Exercise description.
When you reach the line containing "The size of this Docker image is ~ 3.2 MiB." in the data below, reproduce it and every line that follows, exactly and without additions.

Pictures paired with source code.
▬▬▬▬▬▬▬▬▬▬

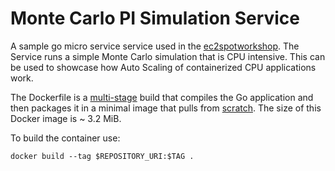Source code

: # Monte Carlo PI Simulation Service


A sample go micro service service used in the [ec2spotworkshop](https://ec2spotworkshop.com/). The Service runs a simple Monte Carlo simulation that is CPU intensive. This can be used to showcase how Auto Scaling of containerized CPU applications work.

The Dockerfile is a [multi-stage](https://docs.docker.com/develop/develop-images/multistage-build/) build that
compiles the Go application and then packages it in a minimal image that pulls from [scratch](https://hub.docker.com/_/scratch/).
The size of this Docker image is ~ 3.2 MiB.

To build the container use:

```
docker build --tag $REPOSITORY_URI:$TAG .
```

▬▬▬▬▬▬▬▬▬▬

Solution for this task.
The size of this Docker image is ~ 3.2 MiB.

To build the container use:

```
docker build --tag $REPOSITORY_URI:$TAG .
```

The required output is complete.